When the Swedish social democrats were ousted last year after twelve years in power, observers who had touted Sweden as a welfare paradise on earth were inconsolable. Guardian columnist Polly Toynbee, who once lauded Sweden the best country in the world, wrote two days after the election:
“How can a good government lose power when the country is flourishing? With a rising growth rate of 5.6%, low interest rates, thriving manufacturing and exports…Sweden’s welfare system is the envy of the world.”
Perhaps, but that doesn’t mean it works properly. The Swedish system’s welfare weaknesses have become even more apparent in the wake of globalization and more intense international competition. Of five million working-age adults, one million remain outside the workforce, even though few are officially unemployed. In 1970 Sweden was the world’s 4th richest country; today we are number 14.
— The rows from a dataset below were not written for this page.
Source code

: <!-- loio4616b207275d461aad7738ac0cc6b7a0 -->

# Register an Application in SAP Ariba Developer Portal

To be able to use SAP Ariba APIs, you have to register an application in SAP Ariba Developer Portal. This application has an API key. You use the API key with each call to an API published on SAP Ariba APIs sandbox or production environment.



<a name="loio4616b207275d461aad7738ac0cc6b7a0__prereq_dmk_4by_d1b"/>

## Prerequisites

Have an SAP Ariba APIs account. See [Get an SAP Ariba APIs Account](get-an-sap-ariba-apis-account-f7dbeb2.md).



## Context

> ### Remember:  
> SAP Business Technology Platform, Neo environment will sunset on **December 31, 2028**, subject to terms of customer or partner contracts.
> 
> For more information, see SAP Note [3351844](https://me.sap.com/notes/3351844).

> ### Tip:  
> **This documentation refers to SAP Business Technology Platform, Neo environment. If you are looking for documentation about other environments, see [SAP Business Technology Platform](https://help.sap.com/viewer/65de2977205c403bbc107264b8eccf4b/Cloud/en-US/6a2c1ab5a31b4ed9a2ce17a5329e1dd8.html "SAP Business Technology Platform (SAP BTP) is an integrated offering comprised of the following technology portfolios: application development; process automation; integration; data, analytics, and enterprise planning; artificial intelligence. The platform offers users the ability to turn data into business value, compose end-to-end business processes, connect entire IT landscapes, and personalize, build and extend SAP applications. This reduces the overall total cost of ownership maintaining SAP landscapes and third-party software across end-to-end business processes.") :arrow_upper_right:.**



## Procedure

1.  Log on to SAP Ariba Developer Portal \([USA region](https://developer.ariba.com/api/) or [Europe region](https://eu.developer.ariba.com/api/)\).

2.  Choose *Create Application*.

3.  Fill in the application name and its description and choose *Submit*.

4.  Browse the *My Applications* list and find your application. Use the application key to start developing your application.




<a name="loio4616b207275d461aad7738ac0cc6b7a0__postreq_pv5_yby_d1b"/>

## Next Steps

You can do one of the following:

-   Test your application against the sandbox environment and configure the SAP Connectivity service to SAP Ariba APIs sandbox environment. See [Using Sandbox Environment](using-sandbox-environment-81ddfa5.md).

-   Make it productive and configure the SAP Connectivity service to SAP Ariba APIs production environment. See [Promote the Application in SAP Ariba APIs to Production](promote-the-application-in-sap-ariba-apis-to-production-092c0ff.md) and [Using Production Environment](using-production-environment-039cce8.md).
Europe is a both wealthy and a civilized part of the world. We have contributed historically with great inventions and institutions. Europe was also the first part of the world to become prosperous. But that doesn’t mean the future is footloose and fancy-free. Now competition, the number one wealth creator, is under attack. The fact that the EU is spending $110 billion per annum on farming subsidies and only $9.3 billion on development aid, when abolished subsidies would be better for starving nations, is beyond stupidity.
If Europe is to remain the focal point of western prosperity, it must accept what most Swedish governments for more than a century have held for true: that free trade is the source of wealth for consumers and business, and that it is the vent of fresh air that the oxygen-starved countries in the developing world require.
There are certainly lessons that Europe can learn from Sweden. But expanding government and limiting competition should not be among them.
Maria Rankka is President of Timbro, a Swedish free market think tank. She has written books concerning the emerging European tigers Estonia and Ireland, and the social dimensions and impacts of high taxation on individuals. Prior to Timbro Maria was a partner in a fast-growing public relations firm and before that she worked for the Moderate party, which is now in government.
Related Materials from the Atlantic Community
- Christine Otsver says Get Moving, Europe!
- Heino Fassbender writes Don’t Blame the Welfare State for US-EU Productivity Gap
- William L. Silber asks Will the Euro Dethrone the Dollar?



September 28, 2007
Donald Stadler, Self-employed, Diamond Contributor (1052)
Perhaps, but that doesn’t mean it works properly. "
Sweden seems to be everything to everyone, I think because it's historically true Keynesian macroeconomic policy is absolutely unique among the world's nations.
At the peak of the Swedish business cycle Sweden tends to appear as a world-beater leading many to ask why everyone doesn't adopt the Swedish system! In the economic trouphs Sweden looks certain to sink beneath the waves. I recall debating whether Sweden was better off than Mississippi a few years ago, possibly during one of the troughs. Possibly not given the slippage Ms. Rankka notes. This is a significan comparison because Mississippi ranks last or next to last among the 50 US states in almost any measure of social or economic welfare one cares to consult. If a european 'star' like Sweden cannot do better than that can it's system be considered to work well?
I eventually concluded that I simply don't know enough about Sweden (or about Mississippi for that matter) to know for certain. I think the only way to resolve the question might be to compare Sweden with Mississippi over an entire business cycle peak to peak and trough to trough.
Neither perception is true, I think.